Listed entries: Begin
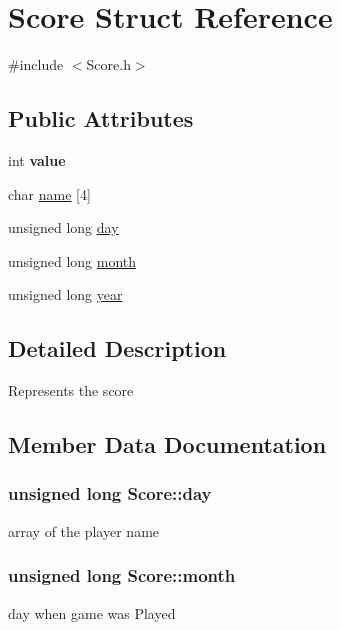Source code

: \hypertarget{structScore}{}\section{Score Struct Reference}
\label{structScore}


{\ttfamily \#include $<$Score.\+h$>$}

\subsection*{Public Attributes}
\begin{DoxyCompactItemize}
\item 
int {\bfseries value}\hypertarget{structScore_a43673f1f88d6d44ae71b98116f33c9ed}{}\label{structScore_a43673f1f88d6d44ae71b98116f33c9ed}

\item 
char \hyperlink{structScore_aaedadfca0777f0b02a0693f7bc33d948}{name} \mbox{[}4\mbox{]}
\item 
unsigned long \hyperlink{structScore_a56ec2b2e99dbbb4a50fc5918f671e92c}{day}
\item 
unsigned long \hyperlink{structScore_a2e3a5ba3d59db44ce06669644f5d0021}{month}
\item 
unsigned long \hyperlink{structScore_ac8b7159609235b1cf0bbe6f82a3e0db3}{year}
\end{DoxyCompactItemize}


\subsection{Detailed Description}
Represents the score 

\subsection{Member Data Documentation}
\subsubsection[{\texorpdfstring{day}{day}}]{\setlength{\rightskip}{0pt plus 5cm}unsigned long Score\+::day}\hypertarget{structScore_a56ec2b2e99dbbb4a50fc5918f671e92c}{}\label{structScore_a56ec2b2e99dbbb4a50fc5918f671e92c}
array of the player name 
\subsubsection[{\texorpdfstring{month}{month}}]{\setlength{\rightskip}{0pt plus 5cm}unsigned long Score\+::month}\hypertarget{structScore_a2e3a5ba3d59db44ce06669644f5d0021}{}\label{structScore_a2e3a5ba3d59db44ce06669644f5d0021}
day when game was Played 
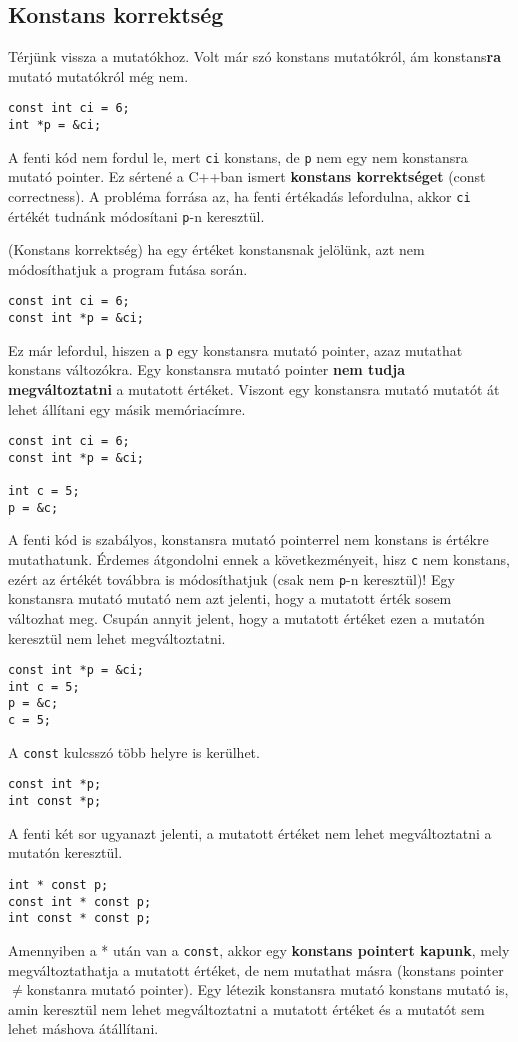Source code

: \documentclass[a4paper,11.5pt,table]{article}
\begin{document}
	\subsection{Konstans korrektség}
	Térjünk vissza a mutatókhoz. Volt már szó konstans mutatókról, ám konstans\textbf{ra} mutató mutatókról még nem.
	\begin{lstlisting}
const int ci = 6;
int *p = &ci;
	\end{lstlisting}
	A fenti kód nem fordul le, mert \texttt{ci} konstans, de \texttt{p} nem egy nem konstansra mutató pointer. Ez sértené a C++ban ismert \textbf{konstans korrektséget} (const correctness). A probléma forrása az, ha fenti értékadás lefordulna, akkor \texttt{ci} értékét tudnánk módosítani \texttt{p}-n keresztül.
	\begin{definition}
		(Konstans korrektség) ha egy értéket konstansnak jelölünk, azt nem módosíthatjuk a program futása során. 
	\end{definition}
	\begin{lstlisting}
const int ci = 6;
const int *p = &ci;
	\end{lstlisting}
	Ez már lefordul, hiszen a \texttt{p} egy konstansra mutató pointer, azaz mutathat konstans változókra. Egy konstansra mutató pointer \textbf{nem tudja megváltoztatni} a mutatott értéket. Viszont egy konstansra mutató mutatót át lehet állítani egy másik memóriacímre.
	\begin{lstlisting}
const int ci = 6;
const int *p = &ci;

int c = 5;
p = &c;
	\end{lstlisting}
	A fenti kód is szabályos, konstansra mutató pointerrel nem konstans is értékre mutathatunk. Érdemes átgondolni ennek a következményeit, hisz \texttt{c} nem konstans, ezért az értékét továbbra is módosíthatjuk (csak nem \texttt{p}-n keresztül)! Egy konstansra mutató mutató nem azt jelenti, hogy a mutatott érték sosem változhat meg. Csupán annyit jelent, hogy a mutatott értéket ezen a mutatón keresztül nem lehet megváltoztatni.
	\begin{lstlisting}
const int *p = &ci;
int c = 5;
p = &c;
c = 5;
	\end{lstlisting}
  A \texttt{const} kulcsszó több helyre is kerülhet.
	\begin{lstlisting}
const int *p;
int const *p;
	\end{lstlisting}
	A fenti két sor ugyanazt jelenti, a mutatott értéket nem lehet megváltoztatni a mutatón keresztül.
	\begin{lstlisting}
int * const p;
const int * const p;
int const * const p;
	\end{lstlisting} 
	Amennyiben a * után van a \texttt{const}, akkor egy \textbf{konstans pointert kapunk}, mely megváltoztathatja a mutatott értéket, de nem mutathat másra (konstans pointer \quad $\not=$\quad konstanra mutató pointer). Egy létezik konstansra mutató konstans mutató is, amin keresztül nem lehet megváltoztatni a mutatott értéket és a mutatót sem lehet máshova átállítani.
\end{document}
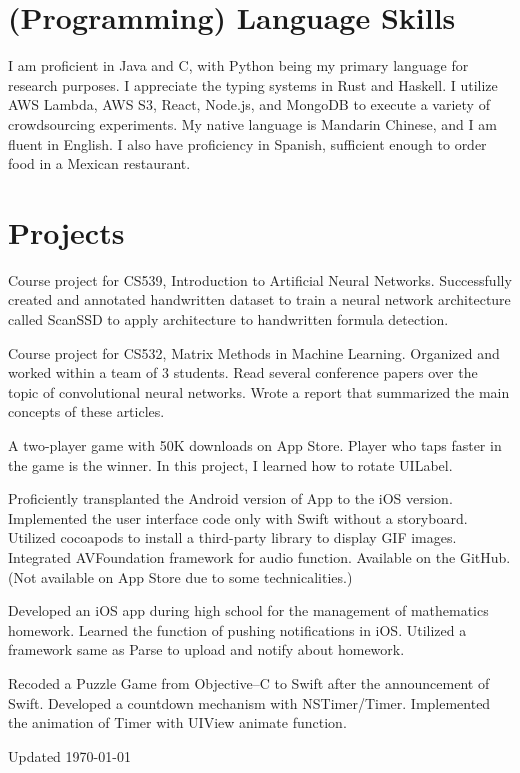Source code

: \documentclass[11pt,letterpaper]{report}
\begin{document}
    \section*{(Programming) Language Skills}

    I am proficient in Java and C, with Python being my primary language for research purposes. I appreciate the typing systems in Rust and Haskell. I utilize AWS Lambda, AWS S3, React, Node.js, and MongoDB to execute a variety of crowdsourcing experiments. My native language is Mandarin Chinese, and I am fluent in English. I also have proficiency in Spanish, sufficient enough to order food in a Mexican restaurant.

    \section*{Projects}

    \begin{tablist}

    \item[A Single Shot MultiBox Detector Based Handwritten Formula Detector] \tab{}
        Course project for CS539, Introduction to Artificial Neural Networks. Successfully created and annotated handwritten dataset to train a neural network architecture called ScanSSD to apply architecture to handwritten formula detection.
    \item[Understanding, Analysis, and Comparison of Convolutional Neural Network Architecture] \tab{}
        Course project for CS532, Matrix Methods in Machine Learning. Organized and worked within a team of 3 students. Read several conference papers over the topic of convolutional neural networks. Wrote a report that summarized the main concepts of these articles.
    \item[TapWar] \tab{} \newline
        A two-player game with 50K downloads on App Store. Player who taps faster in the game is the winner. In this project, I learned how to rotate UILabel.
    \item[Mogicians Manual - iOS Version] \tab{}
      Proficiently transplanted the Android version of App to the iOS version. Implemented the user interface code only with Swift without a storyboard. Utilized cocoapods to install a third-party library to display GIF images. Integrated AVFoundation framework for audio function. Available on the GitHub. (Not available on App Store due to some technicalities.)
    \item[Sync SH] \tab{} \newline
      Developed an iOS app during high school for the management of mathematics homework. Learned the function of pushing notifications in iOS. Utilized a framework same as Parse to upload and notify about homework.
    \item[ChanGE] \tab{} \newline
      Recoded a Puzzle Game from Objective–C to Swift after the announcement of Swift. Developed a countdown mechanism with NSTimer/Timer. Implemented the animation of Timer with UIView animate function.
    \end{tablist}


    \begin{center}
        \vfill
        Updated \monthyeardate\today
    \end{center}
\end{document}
Listed entries: End
Listed entries: Begin
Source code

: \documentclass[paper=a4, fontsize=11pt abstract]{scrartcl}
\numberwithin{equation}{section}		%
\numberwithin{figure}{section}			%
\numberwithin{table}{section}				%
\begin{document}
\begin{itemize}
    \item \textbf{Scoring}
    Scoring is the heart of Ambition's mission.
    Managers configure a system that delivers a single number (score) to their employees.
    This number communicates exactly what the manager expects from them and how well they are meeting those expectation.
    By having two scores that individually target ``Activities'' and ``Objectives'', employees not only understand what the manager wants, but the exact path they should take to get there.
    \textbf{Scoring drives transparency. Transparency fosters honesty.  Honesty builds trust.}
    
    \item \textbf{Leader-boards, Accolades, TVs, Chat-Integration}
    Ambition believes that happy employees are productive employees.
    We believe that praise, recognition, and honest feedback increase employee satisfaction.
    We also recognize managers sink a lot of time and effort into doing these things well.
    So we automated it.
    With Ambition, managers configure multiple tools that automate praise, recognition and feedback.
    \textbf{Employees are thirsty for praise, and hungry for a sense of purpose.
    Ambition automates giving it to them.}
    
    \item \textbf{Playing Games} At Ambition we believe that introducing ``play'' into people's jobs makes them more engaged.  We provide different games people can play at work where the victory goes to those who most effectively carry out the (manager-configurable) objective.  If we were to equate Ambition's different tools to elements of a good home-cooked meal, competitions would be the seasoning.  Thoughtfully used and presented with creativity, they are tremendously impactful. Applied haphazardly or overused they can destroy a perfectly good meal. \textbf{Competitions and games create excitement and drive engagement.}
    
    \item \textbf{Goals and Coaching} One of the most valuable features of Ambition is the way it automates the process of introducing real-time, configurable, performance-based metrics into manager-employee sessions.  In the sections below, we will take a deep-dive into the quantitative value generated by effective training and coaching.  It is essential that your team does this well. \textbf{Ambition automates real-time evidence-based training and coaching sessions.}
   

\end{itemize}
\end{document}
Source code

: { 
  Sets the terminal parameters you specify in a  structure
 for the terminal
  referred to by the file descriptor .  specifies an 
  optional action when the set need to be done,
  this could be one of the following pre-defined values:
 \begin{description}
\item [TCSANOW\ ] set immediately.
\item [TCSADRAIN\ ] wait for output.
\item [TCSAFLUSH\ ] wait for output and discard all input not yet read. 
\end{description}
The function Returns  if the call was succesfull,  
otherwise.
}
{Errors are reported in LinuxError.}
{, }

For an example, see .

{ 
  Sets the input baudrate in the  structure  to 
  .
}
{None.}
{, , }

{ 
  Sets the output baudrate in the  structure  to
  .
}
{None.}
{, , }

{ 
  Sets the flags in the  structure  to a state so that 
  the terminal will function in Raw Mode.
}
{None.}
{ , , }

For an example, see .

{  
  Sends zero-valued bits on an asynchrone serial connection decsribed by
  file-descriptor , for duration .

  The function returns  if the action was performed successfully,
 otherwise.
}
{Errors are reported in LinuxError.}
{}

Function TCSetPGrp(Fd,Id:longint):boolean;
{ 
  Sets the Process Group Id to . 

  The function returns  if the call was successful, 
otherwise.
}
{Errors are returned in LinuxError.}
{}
Listed entries: End
* _Problem_
Please return a copy of each line in the entries that has the string "setlength".

* _Result for this exercise_
\subsubsection[{\texorpdfstring{day}{day}}]{\setlength{\rightskip}{0pt plus 5cm}unsigned long Score\+::day}\hypertarget{structScore_a56ec2b2e99dbbb4a50fc5918f671e92c}{}\label{structScore_a56ec2b2e99dbbb4a50fc5918f671e92c}
\subsubsection[{\texorpdfstring{month}{month}}]{\setlength{\rightskip}{0pt plus 5cm}unsigned long Score\+::month}\hypertarget{structScore_a2e3a5ba3d59db44ce06669644f5d0021}{}\label{structScore_a2e3a5ba3d59db44ce06669644f5d0021}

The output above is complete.